**EXERCISE PROMPT**
Copy all of the records word for word.
::::::
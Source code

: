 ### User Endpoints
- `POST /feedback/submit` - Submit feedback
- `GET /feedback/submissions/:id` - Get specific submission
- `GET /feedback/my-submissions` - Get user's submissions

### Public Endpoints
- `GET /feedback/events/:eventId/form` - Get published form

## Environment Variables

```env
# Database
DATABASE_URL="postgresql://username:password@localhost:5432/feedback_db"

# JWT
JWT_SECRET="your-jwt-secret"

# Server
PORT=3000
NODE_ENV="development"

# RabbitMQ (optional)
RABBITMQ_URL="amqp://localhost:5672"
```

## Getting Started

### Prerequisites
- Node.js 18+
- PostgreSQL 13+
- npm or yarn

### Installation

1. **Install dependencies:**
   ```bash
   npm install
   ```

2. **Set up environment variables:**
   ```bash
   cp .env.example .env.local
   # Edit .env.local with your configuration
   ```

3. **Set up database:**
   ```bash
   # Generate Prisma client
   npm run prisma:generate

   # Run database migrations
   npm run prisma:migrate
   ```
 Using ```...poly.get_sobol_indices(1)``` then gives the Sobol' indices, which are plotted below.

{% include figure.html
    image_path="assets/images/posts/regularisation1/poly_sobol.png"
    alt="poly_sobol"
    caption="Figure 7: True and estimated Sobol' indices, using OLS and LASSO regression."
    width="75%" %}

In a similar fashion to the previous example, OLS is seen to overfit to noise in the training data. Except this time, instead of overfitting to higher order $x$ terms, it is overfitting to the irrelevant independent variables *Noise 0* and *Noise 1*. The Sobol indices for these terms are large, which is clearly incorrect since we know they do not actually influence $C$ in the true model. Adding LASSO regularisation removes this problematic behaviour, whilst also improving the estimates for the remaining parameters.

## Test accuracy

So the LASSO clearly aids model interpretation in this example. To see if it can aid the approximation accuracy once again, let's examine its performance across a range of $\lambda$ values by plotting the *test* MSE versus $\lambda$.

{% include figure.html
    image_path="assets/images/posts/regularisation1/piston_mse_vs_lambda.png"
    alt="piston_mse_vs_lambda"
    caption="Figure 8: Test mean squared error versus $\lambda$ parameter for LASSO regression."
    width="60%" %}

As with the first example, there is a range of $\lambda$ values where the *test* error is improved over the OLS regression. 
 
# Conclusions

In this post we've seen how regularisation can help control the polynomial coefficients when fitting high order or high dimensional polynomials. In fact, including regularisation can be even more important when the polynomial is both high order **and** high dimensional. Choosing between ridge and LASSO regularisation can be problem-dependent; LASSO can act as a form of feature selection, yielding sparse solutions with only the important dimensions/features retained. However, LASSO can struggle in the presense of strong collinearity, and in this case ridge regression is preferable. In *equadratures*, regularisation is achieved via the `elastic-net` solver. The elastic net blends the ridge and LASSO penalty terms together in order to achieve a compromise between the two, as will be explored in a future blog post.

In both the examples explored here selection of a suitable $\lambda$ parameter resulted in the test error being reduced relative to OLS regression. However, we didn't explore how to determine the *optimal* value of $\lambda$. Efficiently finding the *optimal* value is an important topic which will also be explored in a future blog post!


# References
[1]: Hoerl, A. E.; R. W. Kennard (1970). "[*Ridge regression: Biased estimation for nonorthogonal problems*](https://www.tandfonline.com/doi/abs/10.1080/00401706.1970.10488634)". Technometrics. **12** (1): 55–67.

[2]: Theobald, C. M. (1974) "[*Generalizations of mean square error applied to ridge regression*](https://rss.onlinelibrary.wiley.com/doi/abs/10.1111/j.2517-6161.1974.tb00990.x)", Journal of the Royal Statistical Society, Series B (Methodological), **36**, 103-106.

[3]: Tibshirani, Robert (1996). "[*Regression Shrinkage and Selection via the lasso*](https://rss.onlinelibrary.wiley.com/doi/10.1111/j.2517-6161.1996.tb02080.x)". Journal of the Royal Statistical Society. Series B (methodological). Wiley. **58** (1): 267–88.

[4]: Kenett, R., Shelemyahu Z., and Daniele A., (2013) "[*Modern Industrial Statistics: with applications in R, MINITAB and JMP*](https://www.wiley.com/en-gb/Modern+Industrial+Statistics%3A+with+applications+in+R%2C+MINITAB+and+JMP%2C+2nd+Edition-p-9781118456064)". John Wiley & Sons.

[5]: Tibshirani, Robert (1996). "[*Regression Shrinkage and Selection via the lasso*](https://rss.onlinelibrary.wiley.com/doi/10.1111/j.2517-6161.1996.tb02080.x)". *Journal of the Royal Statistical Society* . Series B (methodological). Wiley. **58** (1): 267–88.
::::::
**FINAL ANSWER**
Source code

: ### User Endpoints
- `POST /feedback/submit` - Submit feedback
- `GET /feedback/submissions/:id` - Get specific submission
- `GET /feedback/my-submissions` - Get user's submissions

### Public Endpoints
- `GET /feedback/events/:eventId/form` - Get published form

## Environment Variables

```env
# Database
DATABASE_URL="postgresql://username:password@localhost:5432/feedback_db"

# JWT
JWT_SECRET="your-jwt-secret"

# Server
PORT=3000
NODE_ENV="development"

# RabbitMQ (optional)
RABBITMQ_URL="amqp://localhost:5672"
```

## Getting Started

### Prerequisites
- Node.js 18+
- PostgreSQL 13+
- npm or yarn

### Installation

1. **Install dependencies:**
   ```bash
   npm install
   ```

2. **Set up environment variables:**
   ```bash
   cp .env.example .env.local
   # Edit .env.local with your configuration
   ```

3. **Set up database:**
   ```bash
   # Generate Prisma client
   npm run prisma:generate

   # Run database migrations
   npm run prisma:migrate
   ```
 Using ```...poly.get_sobol_indices(1)``` then gives the Sobol' indices, which are plotted below.

{% include figure.html
    image_path="assets/images/posts/regularisation1/poly_sobol.png"
    alt="poly_sobol"
    caption="Figure 7: True and estimated Sobol' indices, using OLS and LASSO regression."
    width="75%" %}

In a similar fashion to the previous example, OLS is seen to overfit to noise in the training data. Except this time, instead of overfitting to higher order $x$ terms, it is overfitting to the irrelevant independent variables *Noise 0* and *Noise 1*. The Sobol indices for these terms are large, which is clearly incorrect since we know they do not actually influence $C$ in the true model. Adding LASSO regularisation removes this problematic behaviour, whilst also improving the estimates for the remaining parameters.

## Test accuracy

So the LASSO clearly aids model interpretation in this example. To see if it can aid the approximation accuracy once again, let's examine its performance across a range of $\lambda$ values by plotting the *test* MSE versus $\lambda$.

{% include figure.html
    image_path="assets/images/posts/regularisation1/piston_mse_vs_lambda.png"
    alt="piston_mse_vs_lambda"
    caption="Figure 8: Test mean squared error versus $\lambda$ parameter for LASSO regression."
    width="60%" %}

As with the first example, there is a range of $\lambda$ values where the *test* error is improved over the OLS regression. 
 
# Conclusions

In this post we've seen how regularisation can help control the polynomial coefficients when fitting high order or high dimensional polynomials. In fact, including regularisation can be even more important when the polynomial is both high order **and** high dimensional. Choosing between ridge and LASSO regularisation can be problem-dependent; LASSO can act as a form of feature selection, yielding sparse solutions with only the important dimensions/features retained. However, LASSO can struggle in the presense of strong collinearity, and in this case ridge regression is preferable. In *equadratures*, regularisation is achieved via the `elastic-net` solver. The elastic net blends the ridge and LASSO penalty terms together in order to achieve a compromise between the two, as will be explored in a future blog post.

In both the examples explored here selection of a suitable $\lambda$ parameter resulted in the test error being reduced relative to OLS regression. However, we didn't explore how to determine the *optimal* value of $\lambda$. Efficiently finding the *optimal* value is an important topic which will also be explored in a future blog post!


# References
[1]: Hoerl, A. E.; R. W. Kennard (1970). "[*Ridge regression: Biased estimation for nonorthogonal problems*](https://www.tandfonline.com/doi/abs/10.1080/00401706.1970.10488634)". Technometrics. **12** (1): 55–67.

[2]: Theobald, C. M. (1974) "[*Generalizations of mean square error applied to ridge regression*](https://rss.onlinelibrary.wiley.com/doi/abs/10.1111/j.2517-6161.1974.tb00990.x)", Journal of the Royal Statistical Society, Series B (Methodological), **36**, 103-106.

[3]: Tibshirani, Robert (1996). "[*Regression Shrinkage and Selection via the lasso*](https://rss.onlinelibrary.wiley.com/doi/10.1111/j.2517-6161.1996.tb02080.x)". Journal of the Royal Statistical Society. Series B (methodological). Wiley. **58** (1): 267–88.

[4]: Kenett, R., Shelemyahu Z., and Daniele A., (2013) "[*Modern Industrial Statistics: with applications in R, MINITAB and JMP*](https://www.wiley.com/en-gb/Modern+Industrial+Statistics%3A+with+applications+in+R%2C+MINITAB+and+JMP%2C+2nd+Edition-p-9781118456064)". John Wiley & Sons.

[5]: Tibshirani, Robert (1996). "[*Regression Shrinkage and Selection via the lasso*](https://rss.onlinelibrary.wiley.com/doi/10.1111/j.2517-6161.1996.tb02080.x)". *Journal of the Royal Statistical Society* . Series B (methodological). Wiley. **58** (1): 267–88.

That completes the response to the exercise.